A local independent cinema complex is hosting a short film festival. It is running a competition inviting young filmmakers to submit a short film of 3–5 minutes. The short films should engage a target audience of 12–25-year-olds. There is no compulsory theme or genre. You are involved in the organisation of the festival. Your first task is to produce a resource for local schools. It is intended to teach 14-16 year old students about digital video and how it is used in the world. You are also entering the competition. You need to plan the short film, manage the sound, lighting and mise-en-scene and operate the camera to shoot footage, and then edit the final cut of the film. You will need to export your film in an appropriate format to submit online to the competition website.
You must select two or more types of video product designed for different purposes. These may be different genres, e.g. horror films designed to create suspense, and sit-coms designed to make people laugh, or may be completely different types of product, e.g. documentaries designed to inform and music videos designed to entertain and promote artists. You must analyse:
the different genre codes and conventions, representation, and narrative structures and techniques, used in the types of video you have chosen,
and how they contribute to encouraging audiences to watch or keep watching.
You must also discuss the types of platforms these products can be accessed on and analyse the types of audience they attract and the reasons for this (e.g. the reasons different audiences may want to view a film at the cinema with friends or view on-the-go using a mobile device).
You must refer to detailed and specific examples of existing video products to support the points you make.
A very well-presented example, on a different topic, by a previous student.
You must individually carry out research into existing short films in your chosen style or genre, looking at the conventions of the genre, which you will use to inform and generate your own ideas.
Once you have selected an idea to make into a short film, you must undertake your pre-production planning.

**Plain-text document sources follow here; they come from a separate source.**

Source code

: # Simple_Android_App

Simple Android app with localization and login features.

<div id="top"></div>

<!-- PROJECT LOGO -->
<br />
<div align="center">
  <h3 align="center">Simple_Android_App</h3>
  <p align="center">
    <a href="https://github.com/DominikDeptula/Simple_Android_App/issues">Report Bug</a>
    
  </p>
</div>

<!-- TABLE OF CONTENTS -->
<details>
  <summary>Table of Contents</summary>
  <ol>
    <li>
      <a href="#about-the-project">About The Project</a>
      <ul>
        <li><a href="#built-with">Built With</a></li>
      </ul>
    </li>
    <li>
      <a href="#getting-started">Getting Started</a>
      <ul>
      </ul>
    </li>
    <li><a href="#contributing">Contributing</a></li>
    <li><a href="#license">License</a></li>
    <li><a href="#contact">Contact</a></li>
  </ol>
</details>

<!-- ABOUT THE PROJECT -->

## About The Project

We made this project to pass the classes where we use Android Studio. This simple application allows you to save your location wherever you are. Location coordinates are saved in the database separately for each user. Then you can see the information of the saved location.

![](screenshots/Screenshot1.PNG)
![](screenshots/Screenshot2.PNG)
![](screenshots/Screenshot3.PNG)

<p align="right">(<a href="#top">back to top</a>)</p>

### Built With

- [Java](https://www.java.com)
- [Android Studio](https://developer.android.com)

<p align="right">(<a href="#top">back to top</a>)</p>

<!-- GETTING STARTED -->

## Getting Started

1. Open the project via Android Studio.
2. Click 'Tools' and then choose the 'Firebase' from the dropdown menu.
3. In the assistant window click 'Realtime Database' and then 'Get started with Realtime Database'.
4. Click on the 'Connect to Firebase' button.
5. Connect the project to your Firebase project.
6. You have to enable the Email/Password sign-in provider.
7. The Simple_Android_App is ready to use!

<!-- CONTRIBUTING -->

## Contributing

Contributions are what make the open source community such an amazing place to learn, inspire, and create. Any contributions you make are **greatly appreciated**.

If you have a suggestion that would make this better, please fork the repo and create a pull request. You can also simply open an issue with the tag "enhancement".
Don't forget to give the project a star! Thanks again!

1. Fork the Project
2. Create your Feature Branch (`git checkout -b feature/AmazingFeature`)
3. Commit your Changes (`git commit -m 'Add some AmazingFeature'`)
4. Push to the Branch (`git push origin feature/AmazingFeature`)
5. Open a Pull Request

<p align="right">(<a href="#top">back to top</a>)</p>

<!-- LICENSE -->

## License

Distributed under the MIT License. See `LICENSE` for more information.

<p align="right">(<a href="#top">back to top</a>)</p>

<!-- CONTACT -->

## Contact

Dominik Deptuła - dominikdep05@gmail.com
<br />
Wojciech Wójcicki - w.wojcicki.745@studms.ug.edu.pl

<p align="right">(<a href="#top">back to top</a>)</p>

First, you will need to develop the idea to communicate it fully, e.g. using a script, storyboard and/or shooting script with details of shot types, length of shots, dialogue, directions and audio.
You will then need to consider these aspects of the production:
crew, e.g. personnel required, crew roles
locations and resources, e.g. sourcing, suitability, permissions, risk assessing, booking equipment, costs
health and safety.
You will need to complete the pre-production paperwork relating to the above, e.g. location recces, risk assessments, schedules, budgets, prop list, meeting minutes.
When you are ready to film, you must organise and set up the shoot, including the cameras and mise-en-scene, with consideration of sound and lighting. When operating the camera, you should consider the shot types you are going to use to tell your story, shot framing, angles, and camera movement. During the shoot, you must also manage any other crew members, e.g. actors, lighting/sound assistants, and equipment necessary for the production of your film. You will need to keep an up to date production log containing evidence of activities and any decisions you have taken throughout the shooting of your film. Once the shoot is completed, you must individually review your footage with consideration of quality and continuity of the shots and decide whether any scenes need to be reshot.
Once you have completed any re-shoots, you will individually select the final footage to use for your film. You will then edit this footage together effectively to fulfil the intended purpose of delivering your narrative and engaging your target audience of 12–25-year-olds. You will consider the atmosphere you want to create, e.g. suspense, and what techniques could be used to achieve this, e.g. flashbacks. You should edit the video and sound, adding any effects, transitions, text and/or graphics effectively to create the finished short film. You should record in your production log the editing techniques you use and the decisions you take throughout the editing process. When you have reviewed your final edit, and are happy with it, you will export it in a format suitable for uploading to the Internet and publish it to a website or video sharing platform.
Did you describe, explain or analyse? (Preferably, all three!)
Is your pre-pro 'basic', 'competent' or 'effective'? Could someone else make your film using your planning? If not, it isn't effective! Is your film age-appropriate? Does your production log fully show everything you did?